(SUPPLIED DATA begins)

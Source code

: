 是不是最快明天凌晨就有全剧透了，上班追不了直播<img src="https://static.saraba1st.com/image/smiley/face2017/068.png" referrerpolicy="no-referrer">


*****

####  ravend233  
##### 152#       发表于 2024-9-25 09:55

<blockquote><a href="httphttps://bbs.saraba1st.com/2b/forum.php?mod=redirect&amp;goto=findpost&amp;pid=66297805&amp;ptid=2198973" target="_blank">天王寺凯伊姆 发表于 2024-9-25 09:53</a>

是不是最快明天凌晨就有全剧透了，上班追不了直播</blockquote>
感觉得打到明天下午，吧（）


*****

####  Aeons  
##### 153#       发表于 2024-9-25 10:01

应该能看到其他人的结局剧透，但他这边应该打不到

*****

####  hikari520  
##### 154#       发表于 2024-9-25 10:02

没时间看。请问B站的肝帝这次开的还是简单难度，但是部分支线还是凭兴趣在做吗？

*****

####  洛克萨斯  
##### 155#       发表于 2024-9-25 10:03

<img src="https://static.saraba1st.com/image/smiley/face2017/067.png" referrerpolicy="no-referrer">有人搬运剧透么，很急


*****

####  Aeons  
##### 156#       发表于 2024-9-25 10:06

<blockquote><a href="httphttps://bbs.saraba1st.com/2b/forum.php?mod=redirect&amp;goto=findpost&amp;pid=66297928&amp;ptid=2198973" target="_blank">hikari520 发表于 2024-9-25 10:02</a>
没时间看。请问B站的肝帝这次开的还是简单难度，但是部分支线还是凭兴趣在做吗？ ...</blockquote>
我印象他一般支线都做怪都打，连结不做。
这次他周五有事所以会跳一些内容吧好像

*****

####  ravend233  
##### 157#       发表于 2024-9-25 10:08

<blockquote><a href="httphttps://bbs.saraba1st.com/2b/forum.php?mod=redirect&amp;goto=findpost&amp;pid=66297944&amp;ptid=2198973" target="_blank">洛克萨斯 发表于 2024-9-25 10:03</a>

(SUPPLIED DATA ends)

**BRIEF**
For this exercise, write all the records out again exactly.

**RESPONSE AREA**
Source code

: 是不是最快明天凌晨就有全剧透了，上班追不了直播<img src="https://static.saraba1st.com/image/smiley/face2017/068.png" referrerpolicy="no-referrer">


*****

####  ravend233  
##### 152#       发表于 2024-9-25 09:55

<blockquote><a href="httphttps://bbs.saraba1st.com/2b/forum.php?mod=redirect&amp;goto=findpost&amp;pid=66297805&amp;ptid=2198973" target="_blank">天王寺凯伊姆 发表于 2024-9-25 09:53</a>

是不是最快明天凌晨就有全剧透了，上班追不了直播</blockquote>
感觉得打到明天下午，吧（）


*****

####  Aeons  
##### 153#       发表于 2024-9-25 10:01

应该能看到其他人的结局剧透，但他这边应该打不到

*****

####  hikari520  
##### 154#       发表于 2024-9-25 10:02

没时间看。请问B站的肝帝这次开的还是简单难度，但是部分支线还是凭兴趣在做吗？

*****

####  洛克萨斯  
##### 155#       发表于 2024-9-25 10:03

<img src="https://static.saraba1st.com/image/smiley/face2017/067.png" referrerpolicy="no-referrer">有人搬运剧透么，很急


*****

####  Aeons  
##### 156#       发表于 2024-9-25 10:06

<blockquote><a href="httphttps://bbs.saraba1st.com/2b/forum.php?mod=redirect&amp;goto=findpost&amp;pid=66297928&amp;ptid=2198973" target="_blank">hikari520 发表于 2024-9-25 10:02</a>
没时间看。请问B站的肝帝这次开的还是简单难度，但是部分支线还是凭兴趣在做吗？ ...</blockquote>
我印象他一般支线都做怪都打，连结不做。
这次他周五有事所以会跳一些内容吧好像

*****

####  ravend233  
##### 157#       发表于 2024-9-25 10:08

<blockquote><a href="httphttps://bbs.saraba1st.com/2b/forum.php?mod=redirect&amp;goto=findpost&amp;pid=66297944&amp;ptid=2198973" target="_blank">洛克萨斯 发表于 2024-9-25 10:03</a>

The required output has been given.